Could you please reproduce all the records below exactly, leaving out the images?

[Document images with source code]
○ ○ ○ ○
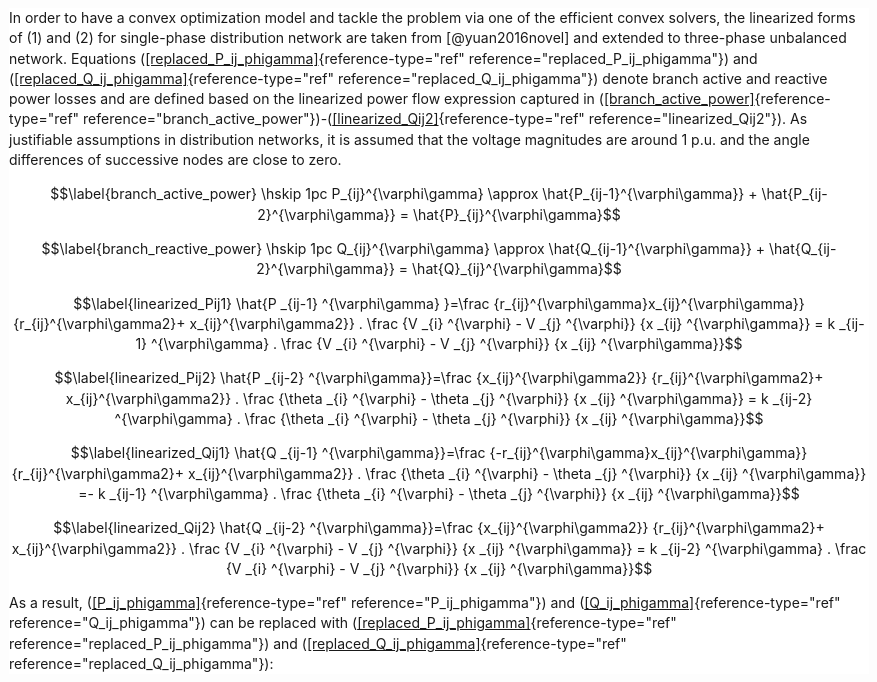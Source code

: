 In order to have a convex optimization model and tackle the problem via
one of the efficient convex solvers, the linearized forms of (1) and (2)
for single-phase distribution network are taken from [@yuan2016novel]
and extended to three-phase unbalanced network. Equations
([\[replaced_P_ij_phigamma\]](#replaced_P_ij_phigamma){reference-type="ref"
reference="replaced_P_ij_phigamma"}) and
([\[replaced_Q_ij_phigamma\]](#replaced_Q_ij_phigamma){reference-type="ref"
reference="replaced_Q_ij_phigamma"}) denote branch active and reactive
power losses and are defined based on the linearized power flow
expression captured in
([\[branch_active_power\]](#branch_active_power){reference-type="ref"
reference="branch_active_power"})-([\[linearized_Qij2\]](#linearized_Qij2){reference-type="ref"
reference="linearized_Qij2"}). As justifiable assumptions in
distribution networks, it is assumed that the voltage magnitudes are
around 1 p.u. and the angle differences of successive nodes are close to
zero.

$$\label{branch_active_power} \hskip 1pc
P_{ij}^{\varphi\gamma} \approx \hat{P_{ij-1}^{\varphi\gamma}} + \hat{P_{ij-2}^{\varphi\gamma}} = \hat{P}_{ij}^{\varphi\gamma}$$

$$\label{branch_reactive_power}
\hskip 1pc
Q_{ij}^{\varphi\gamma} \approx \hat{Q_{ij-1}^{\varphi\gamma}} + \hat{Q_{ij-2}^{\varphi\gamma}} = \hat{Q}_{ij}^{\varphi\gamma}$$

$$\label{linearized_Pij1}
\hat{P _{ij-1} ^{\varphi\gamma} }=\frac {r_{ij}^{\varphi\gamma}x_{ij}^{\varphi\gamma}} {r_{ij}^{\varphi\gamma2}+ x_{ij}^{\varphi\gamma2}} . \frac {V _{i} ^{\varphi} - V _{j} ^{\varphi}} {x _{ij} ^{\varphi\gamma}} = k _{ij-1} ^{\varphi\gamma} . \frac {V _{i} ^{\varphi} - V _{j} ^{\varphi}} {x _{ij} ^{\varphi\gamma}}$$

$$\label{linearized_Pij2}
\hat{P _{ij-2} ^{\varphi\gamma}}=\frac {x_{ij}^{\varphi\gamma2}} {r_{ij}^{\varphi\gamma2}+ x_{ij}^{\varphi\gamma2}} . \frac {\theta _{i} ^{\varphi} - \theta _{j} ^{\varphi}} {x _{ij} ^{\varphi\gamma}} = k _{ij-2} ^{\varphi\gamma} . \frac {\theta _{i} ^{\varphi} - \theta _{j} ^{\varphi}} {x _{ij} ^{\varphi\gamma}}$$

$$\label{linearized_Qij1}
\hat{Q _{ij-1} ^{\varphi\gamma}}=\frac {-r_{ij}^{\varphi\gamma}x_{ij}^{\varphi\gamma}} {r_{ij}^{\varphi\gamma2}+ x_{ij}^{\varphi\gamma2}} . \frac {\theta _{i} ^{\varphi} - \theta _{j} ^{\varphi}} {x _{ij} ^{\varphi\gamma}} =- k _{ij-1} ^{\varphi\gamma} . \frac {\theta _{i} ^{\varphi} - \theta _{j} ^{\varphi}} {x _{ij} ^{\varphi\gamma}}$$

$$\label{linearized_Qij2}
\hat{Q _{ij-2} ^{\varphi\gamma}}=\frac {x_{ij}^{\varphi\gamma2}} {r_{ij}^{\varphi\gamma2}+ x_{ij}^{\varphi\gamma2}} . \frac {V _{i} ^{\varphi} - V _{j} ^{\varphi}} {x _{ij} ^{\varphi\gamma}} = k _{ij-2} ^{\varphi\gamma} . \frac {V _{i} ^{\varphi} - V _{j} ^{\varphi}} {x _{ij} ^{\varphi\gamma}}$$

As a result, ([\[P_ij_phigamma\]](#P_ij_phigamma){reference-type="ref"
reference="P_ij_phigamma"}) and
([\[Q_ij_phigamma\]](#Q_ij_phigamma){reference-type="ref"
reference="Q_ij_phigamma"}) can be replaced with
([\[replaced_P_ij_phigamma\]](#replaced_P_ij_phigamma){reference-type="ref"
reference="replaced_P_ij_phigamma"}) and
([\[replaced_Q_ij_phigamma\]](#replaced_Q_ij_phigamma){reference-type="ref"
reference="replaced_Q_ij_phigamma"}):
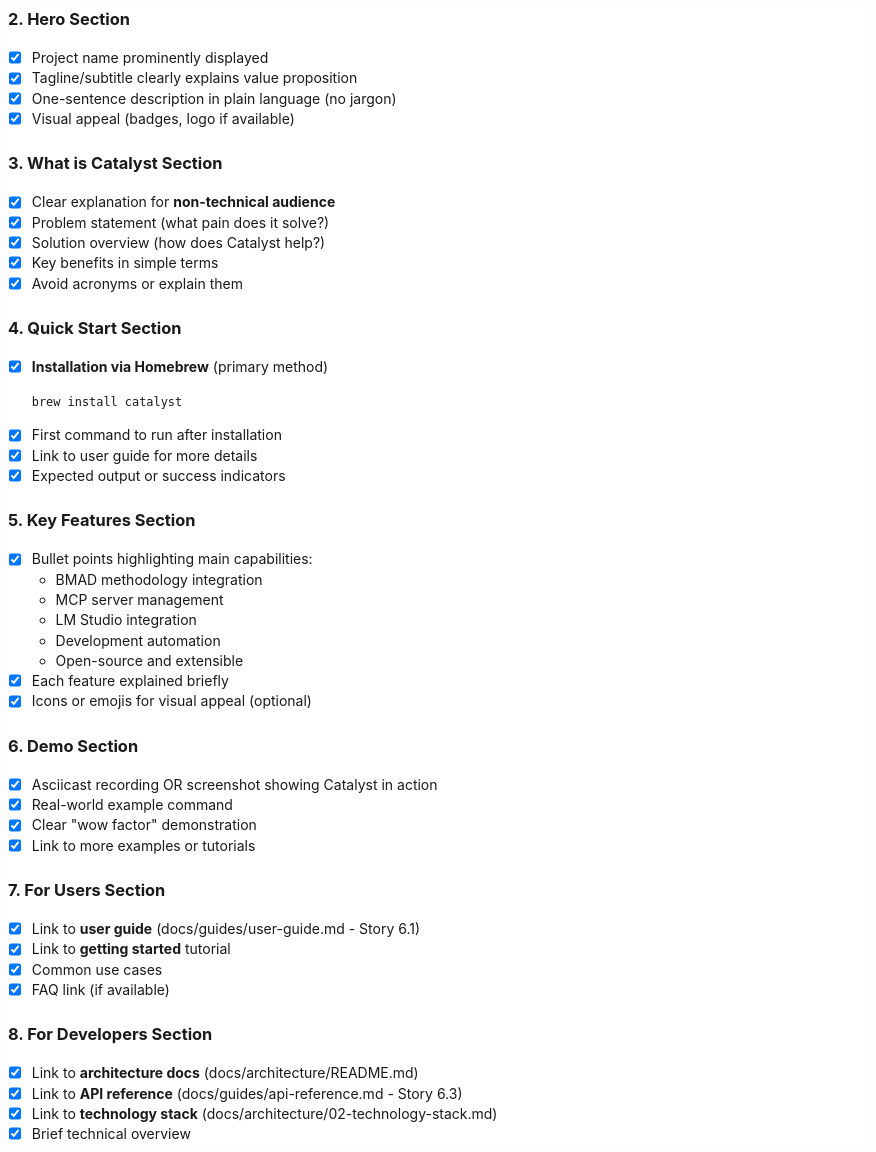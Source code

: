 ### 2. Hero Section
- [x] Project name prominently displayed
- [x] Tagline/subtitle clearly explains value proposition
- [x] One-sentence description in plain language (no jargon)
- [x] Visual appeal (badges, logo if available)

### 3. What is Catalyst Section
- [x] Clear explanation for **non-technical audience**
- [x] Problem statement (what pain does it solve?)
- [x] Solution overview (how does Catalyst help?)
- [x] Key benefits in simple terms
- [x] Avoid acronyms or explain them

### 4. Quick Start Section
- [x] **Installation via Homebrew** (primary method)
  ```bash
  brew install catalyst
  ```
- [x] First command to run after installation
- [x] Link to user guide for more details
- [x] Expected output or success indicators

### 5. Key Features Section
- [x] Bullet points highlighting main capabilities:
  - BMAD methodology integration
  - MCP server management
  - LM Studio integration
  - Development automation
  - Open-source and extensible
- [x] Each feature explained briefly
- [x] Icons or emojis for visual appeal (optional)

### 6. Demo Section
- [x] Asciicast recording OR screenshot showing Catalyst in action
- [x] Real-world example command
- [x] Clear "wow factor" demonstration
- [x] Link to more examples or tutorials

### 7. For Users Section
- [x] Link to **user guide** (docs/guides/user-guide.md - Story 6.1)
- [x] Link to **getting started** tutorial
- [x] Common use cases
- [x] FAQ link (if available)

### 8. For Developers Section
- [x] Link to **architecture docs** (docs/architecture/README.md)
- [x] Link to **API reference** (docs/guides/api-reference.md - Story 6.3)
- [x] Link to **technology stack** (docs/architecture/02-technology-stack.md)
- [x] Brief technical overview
○ ○ ○ ○
* [RESPONSE AREA]:
Source code

: In order to have a convex optimization model and tackle the problem via
one of the efficient convex solvers, the linearized forms of (1) and (2)
for single-phase distribution network are taken from [@yuan2016novel]
and extended to three-phase unbalanced network. Equations
([\[replaced_P_ij_phigamma\]](#replaced_P_ij_phigamma){reference-type="ref"
reference="replaced_P_ij_phigamma"}) and
([\[replaced_Q_ij_phigamma\]](#replaced_Q_ij_phigamma){reference-type="ref"
reference="replaced_Q_ij_phigamma"}) denote branch active and reactive
power losses and are defined based on the linearized power flow
expression captured in
([\[branch_active_power\]](#branch_active_power){reference-type="ref"
reference="branch_active_power"})-([\[linearized_Qij2\]](#linearized_Qij2){reference-type="ref"
reference="linearized_Qij2"}). As justifiable assumptions in
distribution networks, it is assumed that the voltage magnitudes are
around 1 p.u. and the angle differences of successive nodes are close to
zero.

$$\label{branch_active_power} \hskip 1pc
P_{ij}^{\varphi\gamma} \approx \hat{P_{ij-1}^{\varphi\gamma}} + \hat{P_{ij-2}^{\varphi\gamma}} = \hat{P}_{ij}^{\varphi\gamma}$$

$$\label{branch_reactive_power}
\hskip 1pc
Q_{ij}^{\varphi\gamma} \approx \hat{Q_{ij-1}^{\varphi\gamma}} + \hat{Q_{ij-2}^{\varphi\gamma}} = \hat{Q}_{ij}^{\varphi\gamma}$$

$$\label{linearized_Pij1}
\hat{P _{ij-1} ^{\varphi\gamma} }=\frac {r_{ij}^{\varphi\gamma}x_{ij}^{\varphi\gamma}} {r_{ij}^{\varphi\gamma2}+ x_{ij}^{\varphi\gamma2}} . \frac {V _{i} ^{\varphi} - V _{j} ^{\varphi}} {x _{ij} ^{\varphi\gamma}} = k _{ij-1} ^{\varphi\gamma} . \frac {V _{i} ^{\varphi} - V _{j} ^{\varphi}} {x _{ij} ^{\varphi\gamma}}$$

$$\label{linearized_Pij2}
\hat{P _{ij-2} ^{\varphi\gamma}}=\frac {x_{ij}^{\varphi\gamma2}} {r_{ij}^{\varphi\gamma2}+ x_{ij}^{\varphi\gamma2}} . \frac {\theta _{i} ^{\varphi} - \theta _{j} ^{\varphi}} {x _{ij} ^{\varphi\gamma}} = k _{ij-2} ^{\varphi\gamma} . \frac {\theta _{i} ^{\varphi} - \theta _{j} ^{\varphi}} {x _{ij} ^{\varphi\gamma}}$$

$$\label{linearized_Qij1}
\hat{Q _{ij-1} ^{\varphi\gamma}}=\frac {-r_{ij}^{\varphi\gamma}x_{ij}^{\varphi\gamma}} {r_{ij}^{\varphi\gamma2}+ x_{ij}^{\varphi\gamma2}} . \frac {\theta _{i} ^{\varphi} - \theta _{j} ^{\varphi}} {x _{ij} ^{\varphi\gamma}} =- k _{ij-1} ^{\varphi\gamma} . \frac {\theta _{i} ^{\varphi} - \theta _{j} ^{\varphi}} {x _{ij} ^{\varphi\gamma}}$$

$$\label{linearized_Qij2}
\hat{Q _{ij-2} ^{\varphi\gamma}}=\frac {x_{ij}^{\varphi\gamma2}} {r_{ij}^{\varphi\gamma2}+ x_{ij}^{\varphi\gamma2}} . \frac {V _{i} ^{\varphi} - V _{j} ^{\varphi}} {x _{ij} ^{\varphi\gamma}} = k _{ij-2} ^{\varphi\gamma} . \frac {V _{i} ^{\varphi} - V _{j} ^{\varphi}} {x _{ij} ^{\varphi\gamma}}$$

As a result, ([\[P_ij_phigamma\]](#P_ij_phigamma){reference-type="ref"
reference="P_ij_phigamma"}) and
([\[Q_ij_phigamma\]](#Q_ij_phigamma){reference-type="ref"
reference="Q_ij_phigamma"}) can be replaced with
([\[replaced_P_ij_phigamma\]](#replaced_P_ij_phigamma){reference-type="ref"
reference="replaced_P_ij_phigamma"}) and
([\[replaced_Q_ij_phigamma\]](#replaced_Q_ij_phigamma){reference-type="ref"
reference="replaced_Q_ij_phigamma"}):
Source code

: ### 2. Hero Section
- [x] Project name prominently displayed
- [x] Tagline/subtitle clearly explains value proposition
- [x] One-sentence description in plain language (no jargon)
- [x] Visual appeal (badges, logo if available)

### 3. What is Catalyst Section
- [x] Clear explanation for **non-technical audience**
- [x] Problem statement (what pain does it solve?)
- [x] Solution overview (how does Catalyst help?)
- [x] Key benefits in simple terms
- [x] Avoid acronyms or explain them

### 4. Quick Start Section
- [x] **Installation via Homebrew** (primary method)
  ```bash
  brew install catalyst
  ```
- [x] First command to run after installation
- [x] Link to user guide for more details
- [x] Expected output or success indicators

### 5. Key Features Section
- [x] Bullet points highlighting main capabilities:
  - BMAD methodology integration
  - MCP server management
  - LM Studio integration
  - Development automation
  - Open-source and extensible
- [x] Each feature explained briefly
- [x] Icons or emojis for visual appeal (optional)

### 6. Demo Section
- [x] Asciicast recording OR screenshot showing Catalyst in action
- [x] Real-world example command
- [x] Clear "wow factor" demonstration
- [x] Link to more examples or tutorials

### 7. For Users Section
- [x] Link to **user guide** (docs/guides/user-guide.md - Story 6.1)
- [x] Link to **getting started** tutorial
- [x] Common use cases
- [x] FAQ link (if available)

### 8. For Developers Section
- [x] Link to **architecture docs** (docs/architecture/README.md)
- [x] Link to **API reference** (docs/guides/api-reference.md - Story 6.3)
- [x] Link to **technology stack** (docs/architecture/02-technology-stack.md)
- [x] Brief technical overview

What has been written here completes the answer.